- We like...Air conditioning, alloy wheels as standard
- We don't...Raucous engine, bouncy ride
New supermini gives a lot for little cash. But are its talents enough to challenge the best superminis?Chevrolets? Aren’t they Daewoos, but with a fancier badge? The name-change came three years back but, for a while, the best thing you could say about the cars was that they didn’t cost much and were sturdy.
But, with a string of new models, starting with this Aveo, there’s a chance that Chevrolet will gain an identity you and I can understand. Ours is the range-topping 1.4 LT automatic. At £10,645, it’s sound for what you get: a smart if anonymous supermini with five doors and an attractive list of standard equipment.

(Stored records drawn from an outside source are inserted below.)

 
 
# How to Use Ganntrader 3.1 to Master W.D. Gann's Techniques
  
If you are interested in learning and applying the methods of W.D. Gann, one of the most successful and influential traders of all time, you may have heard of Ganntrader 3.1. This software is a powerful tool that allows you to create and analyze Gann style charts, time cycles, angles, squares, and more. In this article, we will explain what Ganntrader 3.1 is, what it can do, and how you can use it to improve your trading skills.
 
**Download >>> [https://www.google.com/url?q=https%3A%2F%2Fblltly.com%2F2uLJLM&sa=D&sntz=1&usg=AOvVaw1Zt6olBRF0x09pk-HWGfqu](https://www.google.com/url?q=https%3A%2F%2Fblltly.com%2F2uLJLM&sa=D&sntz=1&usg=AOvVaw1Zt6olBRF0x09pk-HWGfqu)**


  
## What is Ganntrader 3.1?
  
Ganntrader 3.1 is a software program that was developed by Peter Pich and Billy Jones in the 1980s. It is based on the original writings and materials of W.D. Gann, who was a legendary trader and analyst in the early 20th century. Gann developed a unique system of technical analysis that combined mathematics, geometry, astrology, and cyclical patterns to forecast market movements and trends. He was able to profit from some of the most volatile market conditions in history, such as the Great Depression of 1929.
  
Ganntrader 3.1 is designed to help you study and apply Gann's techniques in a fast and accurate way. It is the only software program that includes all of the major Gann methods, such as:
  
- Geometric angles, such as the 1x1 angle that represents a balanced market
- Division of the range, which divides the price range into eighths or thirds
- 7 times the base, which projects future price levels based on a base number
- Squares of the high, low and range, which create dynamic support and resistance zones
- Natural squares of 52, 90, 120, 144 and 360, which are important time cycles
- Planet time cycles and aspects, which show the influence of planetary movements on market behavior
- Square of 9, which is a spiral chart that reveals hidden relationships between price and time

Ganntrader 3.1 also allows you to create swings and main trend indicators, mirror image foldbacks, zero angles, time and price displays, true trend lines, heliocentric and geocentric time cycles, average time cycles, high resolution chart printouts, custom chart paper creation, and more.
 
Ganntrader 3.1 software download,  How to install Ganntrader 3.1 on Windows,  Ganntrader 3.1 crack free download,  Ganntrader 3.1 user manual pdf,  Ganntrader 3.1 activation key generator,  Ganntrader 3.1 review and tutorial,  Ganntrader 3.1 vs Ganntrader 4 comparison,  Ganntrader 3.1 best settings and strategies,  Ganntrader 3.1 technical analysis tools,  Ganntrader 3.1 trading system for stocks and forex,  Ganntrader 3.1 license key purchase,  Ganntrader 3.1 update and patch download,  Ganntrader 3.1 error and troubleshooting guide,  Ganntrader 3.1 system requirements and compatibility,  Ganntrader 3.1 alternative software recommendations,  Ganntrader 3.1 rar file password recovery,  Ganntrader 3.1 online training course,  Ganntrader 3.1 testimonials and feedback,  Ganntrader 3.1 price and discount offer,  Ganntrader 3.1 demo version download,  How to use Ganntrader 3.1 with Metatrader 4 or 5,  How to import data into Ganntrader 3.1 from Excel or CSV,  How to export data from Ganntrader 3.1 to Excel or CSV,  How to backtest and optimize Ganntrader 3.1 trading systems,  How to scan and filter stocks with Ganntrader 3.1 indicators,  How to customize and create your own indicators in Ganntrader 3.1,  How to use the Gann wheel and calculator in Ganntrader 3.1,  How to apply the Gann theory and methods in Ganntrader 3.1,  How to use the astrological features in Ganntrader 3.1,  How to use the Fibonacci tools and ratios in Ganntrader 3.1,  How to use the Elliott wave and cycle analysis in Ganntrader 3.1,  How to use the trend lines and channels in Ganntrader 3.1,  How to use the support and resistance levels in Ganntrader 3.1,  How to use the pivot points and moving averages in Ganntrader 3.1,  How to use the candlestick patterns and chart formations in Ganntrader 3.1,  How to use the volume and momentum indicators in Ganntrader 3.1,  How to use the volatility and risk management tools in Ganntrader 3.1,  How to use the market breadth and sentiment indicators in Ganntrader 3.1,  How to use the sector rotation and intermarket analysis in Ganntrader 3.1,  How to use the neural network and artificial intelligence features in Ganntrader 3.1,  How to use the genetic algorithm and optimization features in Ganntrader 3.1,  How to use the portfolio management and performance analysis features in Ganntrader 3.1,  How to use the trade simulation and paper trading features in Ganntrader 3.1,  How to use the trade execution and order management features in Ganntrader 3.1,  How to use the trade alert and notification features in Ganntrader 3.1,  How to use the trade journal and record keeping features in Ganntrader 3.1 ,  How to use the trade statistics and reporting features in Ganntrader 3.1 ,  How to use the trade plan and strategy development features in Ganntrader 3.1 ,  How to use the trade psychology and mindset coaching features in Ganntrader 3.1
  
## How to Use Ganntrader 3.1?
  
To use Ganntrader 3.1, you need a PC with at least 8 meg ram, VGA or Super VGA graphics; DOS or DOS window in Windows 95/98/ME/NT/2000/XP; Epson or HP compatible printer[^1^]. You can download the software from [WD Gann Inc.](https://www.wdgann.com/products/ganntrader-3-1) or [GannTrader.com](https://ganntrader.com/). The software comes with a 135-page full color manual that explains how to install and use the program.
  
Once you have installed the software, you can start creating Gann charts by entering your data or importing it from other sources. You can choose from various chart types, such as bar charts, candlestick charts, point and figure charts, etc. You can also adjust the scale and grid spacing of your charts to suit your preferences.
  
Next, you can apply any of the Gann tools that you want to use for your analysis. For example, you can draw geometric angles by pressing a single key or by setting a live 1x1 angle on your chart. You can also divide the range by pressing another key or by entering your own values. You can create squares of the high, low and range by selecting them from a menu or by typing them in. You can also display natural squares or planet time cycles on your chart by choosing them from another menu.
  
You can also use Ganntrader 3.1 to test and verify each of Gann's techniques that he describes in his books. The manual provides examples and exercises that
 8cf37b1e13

It’s European-made (in Poland) and looks smart enough to mix it with rivals from Fiat, Nissan, Hyundai and Kia, while remaining a league below pricier competition from Renault, Peugeot, Vauxhall and Volkswagen.
The inside is attractive, although the trim quality is hit-and-miss: there are some rough edges and some of the switches look as if taken from an older car. But equipment levels are good, including four airbags, air conditioning and alloy wheels as standard.
It’s a space-efficient car that offers enough room in the rear for grown-ups and even a picnic tray hinged from the passenger’s seat back – just the one. The seats, though, feel flat and have too little ‘spring’ in them. But the driver’s perch moves in every direction and the steering tilts, so it’s possible to find a position that suits. The boots is small, however, and the rear seats don’t tip flat, limiting the amount that you can extend to the load space.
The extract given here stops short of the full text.